▶ WHAT IS REQUIRED:
Give back all the entries below. Omit none of them.

▶ DATA UNDER STUDY:

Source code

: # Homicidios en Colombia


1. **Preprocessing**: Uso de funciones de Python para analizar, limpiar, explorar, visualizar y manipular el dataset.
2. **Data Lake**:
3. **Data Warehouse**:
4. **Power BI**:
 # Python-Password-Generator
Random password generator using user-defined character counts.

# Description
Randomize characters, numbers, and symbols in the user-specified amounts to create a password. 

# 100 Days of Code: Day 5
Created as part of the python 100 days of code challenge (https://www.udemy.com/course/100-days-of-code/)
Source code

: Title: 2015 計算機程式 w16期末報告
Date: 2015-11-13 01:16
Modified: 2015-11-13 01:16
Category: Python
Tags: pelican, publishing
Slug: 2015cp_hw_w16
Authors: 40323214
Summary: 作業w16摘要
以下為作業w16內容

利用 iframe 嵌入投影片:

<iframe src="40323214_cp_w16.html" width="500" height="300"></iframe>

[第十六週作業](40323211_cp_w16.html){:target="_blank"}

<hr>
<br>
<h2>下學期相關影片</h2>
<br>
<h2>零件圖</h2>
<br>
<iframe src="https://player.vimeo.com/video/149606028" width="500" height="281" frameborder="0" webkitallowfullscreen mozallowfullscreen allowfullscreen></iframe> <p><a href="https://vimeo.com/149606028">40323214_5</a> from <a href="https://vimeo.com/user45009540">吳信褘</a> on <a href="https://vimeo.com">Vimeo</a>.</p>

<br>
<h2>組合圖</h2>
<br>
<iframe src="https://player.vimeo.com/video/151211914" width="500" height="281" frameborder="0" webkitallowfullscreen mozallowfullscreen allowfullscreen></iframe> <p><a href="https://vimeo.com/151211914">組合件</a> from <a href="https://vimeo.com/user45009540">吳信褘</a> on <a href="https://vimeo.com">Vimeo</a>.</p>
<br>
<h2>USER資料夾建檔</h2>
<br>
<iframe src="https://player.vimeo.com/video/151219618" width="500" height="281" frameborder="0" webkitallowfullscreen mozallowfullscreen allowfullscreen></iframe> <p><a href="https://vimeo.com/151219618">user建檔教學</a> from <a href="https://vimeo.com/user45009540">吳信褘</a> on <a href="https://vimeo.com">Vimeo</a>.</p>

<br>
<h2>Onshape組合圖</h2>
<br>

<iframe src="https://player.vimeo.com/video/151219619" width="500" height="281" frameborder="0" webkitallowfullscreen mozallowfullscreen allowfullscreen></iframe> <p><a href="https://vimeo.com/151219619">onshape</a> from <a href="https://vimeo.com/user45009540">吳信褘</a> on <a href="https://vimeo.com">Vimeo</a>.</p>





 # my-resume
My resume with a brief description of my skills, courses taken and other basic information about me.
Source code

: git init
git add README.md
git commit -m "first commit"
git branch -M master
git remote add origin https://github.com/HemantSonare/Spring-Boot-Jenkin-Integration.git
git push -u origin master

▶ ANSWER BOX:
Source code

: # Homicidios en Colombia


1. **Preprocessing**: Uso de funciones de Python para analizar, limpiar, explorar, visualizar y manipular el dataset.
2. **Data Lake**:
3. **Data Warehouse**:
4. **Power BI**:
 # Python-Password-Generator
Random password generator using user-defined character counts.

# Description
Randomize characters, numbers, and symbols in the user-specified amounts to create a password. 

# 100 Days of Code: Day 5
Created as part of the python 100 days of code challenge (https://www.udemy.com/course/100-days-of-code/)
Source code

: Title: 2015 計算機程式 w16期末報告
Date: 2015-11-13 01:16
Modified: 2015-11-13 01:16
Category: Python
Tags: pelican, publishing
Slug: 2015cp_hw_w16
Authors: 40323214
Summary: 作業w16摘要
以下為作業w16內容

利用 iframe 嵌入投影片:

<iframe src="40323214_cp_w16.html" width="500" height="300"></iframe>

[第十六週作業](40323211_cp_w16.html){:target="_blank"}

<hr>
<br>
<h2>下學期相關影片</h2>
<br>
<h2>零件圖</h2>
<br>
<iframe src="https://player.vimeo.com/video/149606028" width="500" height="281" frameborder="0" webkitallowfullscreen mozallowfullscreen allowfullscreen></iframe> <p><a href="https://vimeo.com/149606028">40323214_5</a> from <a href="https://vimeo.com/user45009540">吳信褘</a> on <a href="https://vimeo.com">Vimeo</a>.</p>

<br>
<h2>組合圖</h2>
<br>
<iframe src="https://player.vimeo.com/video/151211914" width="500" height="281" frameborder="0" webkitallowfullscreen mozallowfullscreen allowfullscreen></iframe> <p><a href="https://vimeo.com/151211914">組合件</a> from <a href="https://vimeo.com/user45009540">吳信褘</a> on <a href="https://vimeo.com">Vimeo</a>.</p>
<br>
<h2>USER資料夾建檔</h2>
<br>
<iframe src="https://player.vimeo.com/video/151219618" width="500" height="281" frameborder="0" webkitallowfullscreen mozallowfullscreen allowfullscreen></iframe> <p><a href="https://vimeo.com/151219618">user建檔教學</a> from <a href="https://vimeo.com/user45009540">吳信褘</a> on <a href="https://vimeo.com">Vimeo</a>.</p>

<br>
<h2>Onshape組合圖</h2>
<br>

<iframe src="https://player.vimeo.com/video/151219619" width="500" height="281" frameborder="0" webkitallowfullscreen mozallowfullscreen allowfullscreen></iframe> <p><a href="https://vimeo.com/151219619">onshape</a> from <a href="https://vimeo.com/user45009540">吳信褘</a> on <a href="https://vimeo.com">Vimeo</a>.</p>





 # my-resume
My resume with a brief description of my skills, courses taken and other basic information about me.
Source code

: git init
git add README.md
git commit -m "first commit"
git branch -M master
git remote add origin https://github.com/HemantSonare/Spring-Boot-Jenkin-Integration.git
git push -u origin master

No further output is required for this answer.